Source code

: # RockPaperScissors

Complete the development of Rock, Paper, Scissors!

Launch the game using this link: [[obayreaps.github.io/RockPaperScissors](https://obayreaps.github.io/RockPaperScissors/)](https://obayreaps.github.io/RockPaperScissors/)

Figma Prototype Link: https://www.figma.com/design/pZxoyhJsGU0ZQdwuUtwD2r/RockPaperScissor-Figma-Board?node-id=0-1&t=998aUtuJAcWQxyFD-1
· · ·
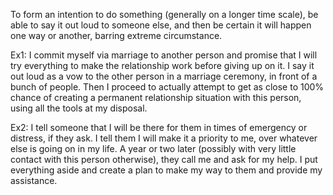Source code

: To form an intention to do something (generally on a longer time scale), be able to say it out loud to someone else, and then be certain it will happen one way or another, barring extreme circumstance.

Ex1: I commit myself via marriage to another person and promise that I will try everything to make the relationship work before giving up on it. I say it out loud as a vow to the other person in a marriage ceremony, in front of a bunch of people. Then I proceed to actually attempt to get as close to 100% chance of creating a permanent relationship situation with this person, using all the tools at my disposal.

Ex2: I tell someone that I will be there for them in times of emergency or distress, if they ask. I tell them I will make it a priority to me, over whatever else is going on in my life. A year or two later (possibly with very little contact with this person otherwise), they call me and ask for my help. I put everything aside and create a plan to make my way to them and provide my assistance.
· · ·
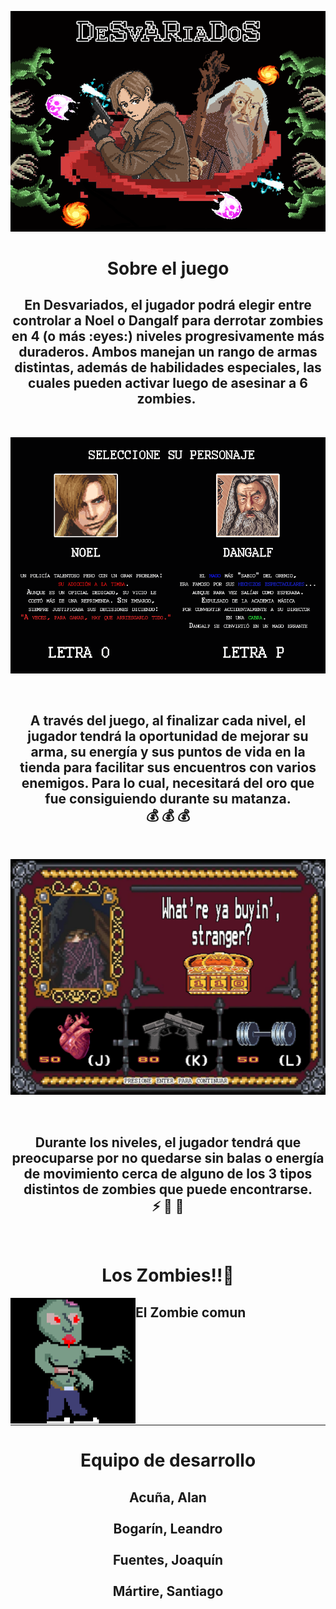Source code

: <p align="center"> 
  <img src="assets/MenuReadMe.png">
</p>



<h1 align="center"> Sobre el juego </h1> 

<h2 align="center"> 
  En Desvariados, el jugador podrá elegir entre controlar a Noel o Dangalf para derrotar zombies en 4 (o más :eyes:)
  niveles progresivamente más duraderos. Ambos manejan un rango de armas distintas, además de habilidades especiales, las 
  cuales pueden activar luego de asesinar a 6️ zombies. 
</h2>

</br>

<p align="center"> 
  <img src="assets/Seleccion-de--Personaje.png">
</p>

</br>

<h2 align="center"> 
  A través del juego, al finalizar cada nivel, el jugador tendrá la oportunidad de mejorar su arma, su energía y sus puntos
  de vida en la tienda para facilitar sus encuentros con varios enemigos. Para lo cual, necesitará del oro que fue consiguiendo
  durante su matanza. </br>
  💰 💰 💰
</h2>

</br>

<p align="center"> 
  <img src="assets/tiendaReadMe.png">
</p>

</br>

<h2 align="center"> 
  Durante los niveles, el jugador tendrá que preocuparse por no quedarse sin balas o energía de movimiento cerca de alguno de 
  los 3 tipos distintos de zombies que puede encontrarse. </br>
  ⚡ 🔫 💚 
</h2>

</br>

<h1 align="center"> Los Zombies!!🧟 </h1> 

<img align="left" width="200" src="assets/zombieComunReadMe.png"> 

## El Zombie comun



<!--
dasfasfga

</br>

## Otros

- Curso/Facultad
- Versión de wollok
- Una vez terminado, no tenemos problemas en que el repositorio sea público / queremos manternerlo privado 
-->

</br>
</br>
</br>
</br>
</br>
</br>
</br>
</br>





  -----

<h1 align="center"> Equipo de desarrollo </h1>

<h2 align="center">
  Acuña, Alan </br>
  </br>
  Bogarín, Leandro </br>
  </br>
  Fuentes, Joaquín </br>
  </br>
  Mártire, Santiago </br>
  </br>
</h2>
· · ·
Exercise aim
Only a number is wanted here: how many lines in the data above include the string "RockPaperScissors"?

Answer to this problem
2